* [Exercise description]: Locate the word "tricks" in the entries below, then gather every line that holds it.

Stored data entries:
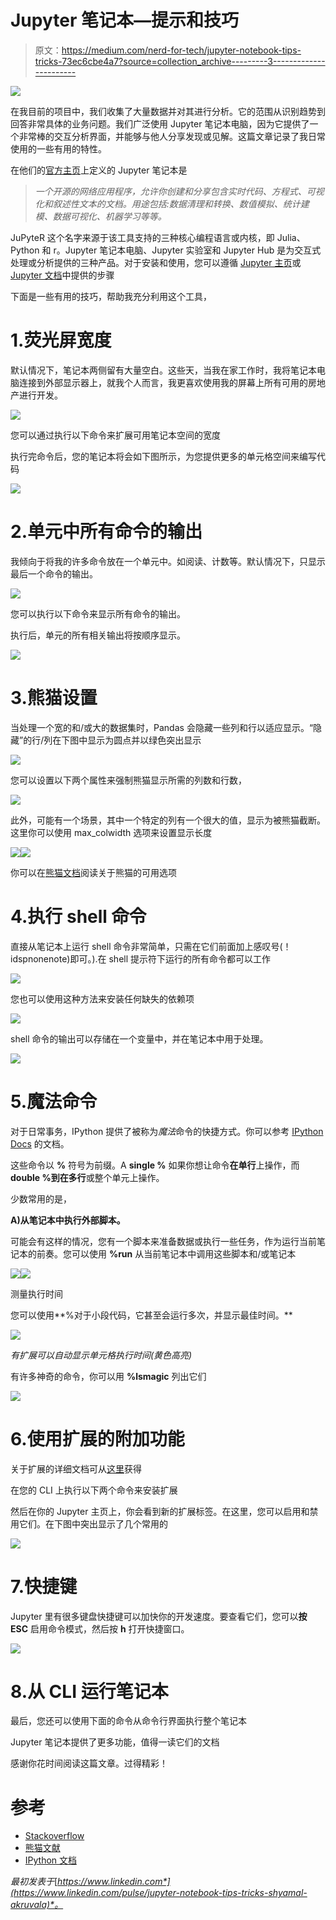 # Jupyter 笔记本—提示和技巧

> 原文：<https://medium.com/nerd-for-tech/jupyter-notebook-tips-tricks-73ec6cbe4a7?source=collection_archive---------3----------------------->

![](img/144185b986b177e490ce74193af43ce9.png)

在我目前的项目中，我们收集了大量数据并对其进行分析。它的范围从识别趋势到回答非常具体的业务问题。我们广泛使用 Jupyter 笔记本电脑，因为它提供了一个非常棒的交互分析界面，并能够与他人分享发现或见解。这篇文章记录了我日常使用的一些有用的特性。

在他们的[官方主页](https://jupyter.org/)上定义的 Jupyter 笔记本是

> *一个开源的网络应用程序，允许你创建和分享包含实时代码、方程式、可视化和叙述性文本的文档。用途包括:数据清理和转换、数值模拟、统计建模、数据可视化、机器学习等等。*

JuPyteR 这个名字来源于该工具支持的三种核心编程语言或内核，即 Julia、Python 和 r。Jupyter 笔记本电脑、Jupyter 实验室和 Jupyter Hub 是为交互式处理或分析提供的三种产品。对于安装和使用，您可以遵循 [Jupyter 主页](https://jupyter.org/install)或 [Jupyter 文档](https://jupyter-notebook.readthedocs.io/en/stable/index.html)中提供的步骤

下面是一些有用的技巧，帮助我充分利用这个工具，

# 1.荧光屏宽度

默认情况下，笔记本两侧留有大量空白。这些天，当我在家工作时，我将笔记本电脑连接到外部显示器上，就我个人而言，我更喜欢使用我的屏幕上所有可用的房地产进行开发。

![](img/040a10076d7c86067efa209b4e8565ba.png)

您可以通过执行以下命令来扩展可用笔记本空间的宽度

执行完命令后，您的笔记本将会如下图所示，为您提供更多的单元格空间来编写代码

![](img/724035ea985cf7724d518df18cf4e099.png)

# 2.单元中所有命令的输出

我倾向于将我的许多命令放在一个单元中。如阅读、计数等。默认情况下，只显示最后一个命令的输出。

![](img/fd5732a0e6b56f6dc2dac5b718aea523.png)

您可以执行以下命令来显示所有命令的输出。

执行后，单元的所有相关输出将按顺序显示。

![](img/4110f8ad19d39d74a3a632517ada26e6.png)

# 3.熊猫设置

当处理一个宽的和/或大的数据集时，Pandas 会隐藏一些列和行以适应显示。“隐藏”的行/列在下图中显示为圆点并以绿色突出显示

![](img/35986ddf73f4852d224a946513972833.png)

您可以设置以下两个属性来强制熊猫显示所需的列数和行数，

![](img/950ea864cb08afa44412c2cbb01c04e1.png)

此外，可能有一个场景，其中一个特定的列有一个很大的值，显示为被熊猫截断。这里你可以使用 max_colwidth 选项来设置显示长度

![](img/bc28e9740e9841e819ead875f9337501.png)![](img/779dc96c0436f2a123ac749f83d4280f.png)

你可以在[熊猫文档](https://pandas.pydata.org/pandas-docs/stable/user_guide/options.html)阅读关于熊猫的可用选项

# 4.执行 shell 命令

直接从笔记本上运行 shell 命令非常简单，只需在它们前面加上感叹号(！idspnonenote)即可。).在 shell 提示符下运行的所有命令都可以工作

![](img/46c62bcd2fb783409e1d915a309f3199.png)

您也可以使用这种方法来安装任何缺失的依赖项

![](img/04a1f839496b7aae54dcfc66dcdd27c2.png)

shell 命令的输出可以存储在一个变量中，并在笔记本中用于处理。

![](img/9fb42efd444f3f201dff2ab8debbc3c9.png)

# 5.魔法命令

对于日常事务，IPython 提供了被称为*魔法*命令的快捷方式。你可以参考 [IPython Docs](https://ipython.readthedocs.io/en/stable/interactive/magics.html) 的文档。

这些命令以 **%** 符号为前缀。A **single %** 如果你想让命令**在单行**上操作，而**double %**到**在多行**或整个单元上操作。

少数常用的是，

**A)从笔记本中执行外部脚本。**

可能会有这样的情况，您有一个脚本来准备数据或执行一些任务，作为运行当前笔记本的前奏。您可以使用 **%run** 从当前笔记本中调用这些脚本和/或笔记本

![](img/907e20083bfa690f23f11a303d746ac7.png)![](img/6f9f38e88f75903f8afb7170cf28ae0e.png)

测量执行时间

您可以使用**%对于小段代码，它甚至会运行多次，并显示最佳时间。**

![](img/09809208f3c07f7d1a75961257fdc185.png)

*有扩展可以自动显示单元格执行时间(黄色高亮)*

有许多神奇的命令，你可以用 **%lsmagic** 列出它们

![](img/1887a01fd1b9f52a12632a0f171c43de.png)

# 6.使用扩展的附加功能

关于扩展的详细文档可从[这里](https://jupyter-contrib-nbextensions.readthedocs.io/en/latest/)获得

在您的 CLI 上执行以下两个命令来安装扩展

然后在你的 Jupyter 主页上，你会看到新的扩展标签。在这里，您可以启用和禁用它们。在下图中突出显示了几个常用的

![](img/0f3013d9aec12af53bbe321e6a3d281e.png)

# 7.快捷键

Jupyter 里有很多键盘快捷键可以加快你的开发速度。要查看它们，您可以**按 ESC** 启用命令模式，然后按 **h** 打开快捷窗口。

![](img/51d628347390a2463b958bd1ec2a2cc7.png)

# 8.从 CLI 运行笔记本

最后，您还可以使用下面的命令从命令行界面执行整个笔记本

Jupyter 笔记本提供了更多功能，值得一读它们的文档

感谢你花时间阅读这篇文章。过得精彩！

# 参考

*   [Stackoverflow](https://stackoverflow.com/questions/21971449/how-do-i-increase-the-cell-width-of-the-jupyter-ipython-notebook-in-my-browser)
*   [熊猫文献](https://pandas.pydata.org/pandas-docs/stable/user_guide/options.html)
*   [IPython 文档](https://ipython.readthedocs.io/en/stable/interactive/magics.html#cell-magics)

*最初发表于*[*https://www.linkedin.com*](https://www.linkedin.com/pulse/jupyter-notebook-tips-tricks-shyamal-akruvala)*。*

* [Solution to the exercise]:
> 原文：<https://medium.com/nerd-for-tech/jupyter-notebook-tips-tricks-73ec6cbe4a7?source=collection_archive---------3----------------------->
*最初发表于*[*https://www.linkedin.com*](https://www.linkedin.com/pulse/jupyter-notebook-tips-tricks-shyamal-akruvala)*。*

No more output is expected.